Guus Schrijvers is oud-hoogleraar Public Health en gezondheidseconoom bij het UMC Utrecht. We spreken hem voor ons dossier Spoedzorg en leggen hem de zorgen voor van verpleegkundigen en ambulance-medewerkers die wij eerder spraken voor De Monitor. Zij zien overvolle spoedeisende hulpposten in ziekenhuizen. Volgens Schrijvers gaat het juist relatief goed met de acute zorg in Nederland, maar dreigt wel een probleem: de spoedzorg is onbetaalbaar aan het worden.
‘Kwalitatief doen we het wel goed met de acute zorg, constateert Schrijvers. Vooral de huisartsenposten die we tegenwoordig in ziekenhuizen hebben. Die doen goed werk, vindt hij. Maar dat betekent niet dat er niets te verbeteren valt. En bovendien is de noodzaak voor verandering in de acute zorg er ook want het is niet meer te betalen.
Er komen steeds meer mensen bij de eerste hulp, maar er is te weinig geld’

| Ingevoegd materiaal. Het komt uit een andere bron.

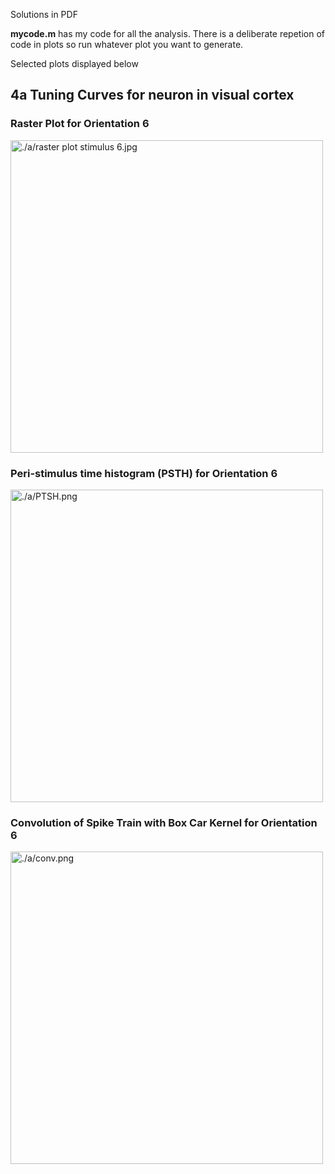 Solutions in PDF

**mycode.m** has my code for all the analysis. There is a deliberate repetion of code in plots so run whatever plot you want to generate.

Selected plots displayed below

## 4a Tuning Curves for neuron in visual cortex

### Raster Plot for Orientation 6
<img src="./a/raster plot stimulus 6.jpg" alt="./a/raster plot stimulus 6.jpg" width=500>

### Peri-stimulus time histogram (PSTH) for Orientation 6
<img src="./a/PTSH.png" alt="./a/PTSH.png" width=500>

### Convolution of Spike Train with Box Car Kernel for Orientation 6
<img src="./a/conv.png" alt="./a/conv.png" width=500>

Volgens berekeningen van het Centraal Plan Bureau dreigt er een tekort aan geld om de toenemende vraag naar zorg te dekken. Volgens die berekeningen zou het budget voor de zorg jaarlijks met 3,4 procent moeten stijgen.
‘Die benodigde groei van het budget is er niet. Dat wordt het probleem van de komende jaren’
Crisisplan
Volgens Schrijvers zijn er een aantal typen patiënten die een grote kans hebben om op de spoedeisende hulp (seh) te belanden: vrouwen in barensnood, mensen met een hartinfarct of beroerte, ongevallenslachtoffers, acute psychiatrie en mensen met aandoeningen die plotseling verergeren.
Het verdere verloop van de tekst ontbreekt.